[Opening DATA RECORDS section]
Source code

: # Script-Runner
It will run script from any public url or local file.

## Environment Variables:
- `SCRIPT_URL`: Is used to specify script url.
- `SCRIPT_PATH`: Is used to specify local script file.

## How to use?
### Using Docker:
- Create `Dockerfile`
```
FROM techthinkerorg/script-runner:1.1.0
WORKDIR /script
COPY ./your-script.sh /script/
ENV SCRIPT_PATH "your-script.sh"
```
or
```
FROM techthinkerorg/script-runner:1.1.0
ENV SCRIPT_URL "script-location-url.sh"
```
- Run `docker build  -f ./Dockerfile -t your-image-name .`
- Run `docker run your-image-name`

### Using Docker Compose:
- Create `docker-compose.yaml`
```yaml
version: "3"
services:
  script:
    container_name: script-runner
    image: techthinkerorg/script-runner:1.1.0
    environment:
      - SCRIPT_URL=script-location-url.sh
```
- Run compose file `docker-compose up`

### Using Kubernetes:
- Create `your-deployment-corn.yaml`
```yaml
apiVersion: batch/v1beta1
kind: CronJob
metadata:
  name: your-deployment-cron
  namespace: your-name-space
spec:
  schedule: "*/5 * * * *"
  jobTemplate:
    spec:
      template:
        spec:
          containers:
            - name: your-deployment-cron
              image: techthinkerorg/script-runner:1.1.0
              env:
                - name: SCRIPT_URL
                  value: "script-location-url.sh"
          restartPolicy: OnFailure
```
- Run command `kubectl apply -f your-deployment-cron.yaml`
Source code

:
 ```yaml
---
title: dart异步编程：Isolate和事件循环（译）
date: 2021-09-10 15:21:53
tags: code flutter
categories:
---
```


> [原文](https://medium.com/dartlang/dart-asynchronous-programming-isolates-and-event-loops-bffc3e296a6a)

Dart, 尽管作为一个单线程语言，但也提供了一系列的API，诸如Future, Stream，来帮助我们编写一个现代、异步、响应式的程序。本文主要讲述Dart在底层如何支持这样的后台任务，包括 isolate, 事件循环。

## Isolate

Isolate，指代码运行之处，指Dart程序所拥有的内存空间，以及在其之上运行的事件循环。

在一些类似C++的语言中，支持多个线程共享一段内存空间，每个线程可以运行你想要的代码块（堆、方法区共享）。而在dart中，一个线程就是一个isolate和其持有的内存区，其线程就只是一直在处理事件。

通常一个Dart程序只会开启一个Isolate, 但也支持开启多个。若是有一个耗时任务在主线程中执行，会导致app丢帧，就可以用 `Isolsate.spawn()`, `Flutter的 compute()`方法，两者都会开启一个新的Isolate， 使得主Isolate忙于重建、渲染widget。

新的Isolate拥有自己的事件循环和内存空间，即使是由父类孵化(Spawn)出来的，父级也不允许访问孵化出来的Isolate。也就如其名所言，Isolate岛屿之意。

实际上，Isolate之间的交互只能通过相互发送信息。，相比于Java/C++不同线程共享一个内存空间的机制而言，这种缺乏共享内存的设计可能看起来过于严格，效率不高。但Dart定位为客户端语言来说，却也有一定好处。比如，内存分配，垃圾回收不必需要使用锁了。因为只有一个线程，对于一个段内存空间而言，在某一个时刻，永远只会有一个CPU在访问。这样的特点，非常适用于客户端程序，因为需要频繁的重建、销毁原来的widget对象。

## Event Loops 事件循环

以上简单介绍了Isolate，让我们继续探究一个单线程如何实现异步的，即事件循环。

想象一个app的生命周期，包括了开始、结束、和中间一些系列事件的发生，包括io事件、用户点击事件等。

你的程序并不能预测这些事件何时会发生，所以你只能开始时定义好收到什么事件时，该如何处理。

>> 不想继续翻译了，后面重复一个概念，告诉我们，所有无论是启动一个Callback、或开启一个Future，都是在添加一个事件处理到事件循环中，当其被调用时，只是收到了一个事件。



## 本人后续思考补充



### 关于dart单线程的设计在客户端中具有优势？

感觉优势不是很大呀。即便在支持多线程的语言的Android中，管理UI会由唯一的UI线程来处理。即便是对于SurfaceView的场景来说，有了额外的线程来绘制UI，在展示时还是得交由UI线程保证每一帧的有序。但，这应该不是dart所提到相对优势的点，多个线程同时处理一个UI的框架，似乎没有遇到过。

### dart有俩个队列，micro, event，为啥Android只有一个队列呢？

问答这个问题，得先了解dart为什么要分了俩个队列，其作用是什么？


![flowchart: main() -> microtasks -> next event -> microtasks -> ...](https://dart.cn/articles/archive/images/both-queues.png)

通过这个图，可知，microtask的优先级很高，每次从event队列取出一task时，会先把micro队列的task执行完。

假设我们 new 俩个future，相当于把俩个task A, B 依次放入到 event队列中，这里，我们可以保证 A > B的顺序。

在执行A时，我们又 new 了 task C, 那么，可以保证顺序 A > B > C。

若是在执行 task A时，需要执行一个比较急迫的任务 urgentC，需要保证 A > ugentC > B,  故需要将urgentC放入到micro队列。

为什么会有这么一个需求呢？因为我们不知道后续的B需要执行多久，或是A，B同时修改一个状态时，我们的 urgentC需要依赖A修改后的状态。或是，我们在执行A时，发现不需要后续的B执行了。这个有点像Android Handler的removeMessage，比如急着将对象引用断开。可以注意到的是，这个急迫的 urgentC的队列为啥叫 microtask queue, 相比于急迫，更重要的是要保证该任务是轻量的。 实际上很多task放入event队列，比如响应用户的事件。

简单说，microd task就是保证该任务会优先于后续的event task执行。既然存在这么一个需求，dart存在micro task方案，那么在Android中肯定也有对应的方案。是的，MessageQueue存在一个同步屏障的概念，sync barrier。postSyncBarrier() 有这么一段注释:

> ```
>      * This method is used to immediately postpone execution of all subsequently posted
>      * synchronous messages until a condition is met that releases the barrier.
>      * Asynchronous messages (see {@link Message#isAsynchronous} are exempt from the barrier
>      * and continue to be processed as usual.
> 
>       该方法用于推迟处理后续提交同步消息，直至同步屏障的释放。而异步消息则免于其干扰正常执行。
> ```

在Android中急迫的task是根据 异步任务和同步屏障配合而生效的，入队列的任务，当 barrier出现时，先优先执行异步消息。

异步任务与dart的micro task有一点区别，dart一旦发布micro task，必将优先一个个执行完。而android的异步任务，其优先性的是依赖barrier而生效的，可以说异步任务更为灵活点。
[Closing DATA RECORDS section]
WORK INSTRUCTIONS> Write only the number of lines in the data where the word "specify" occurs.

RESULT OF THIS TASK> 2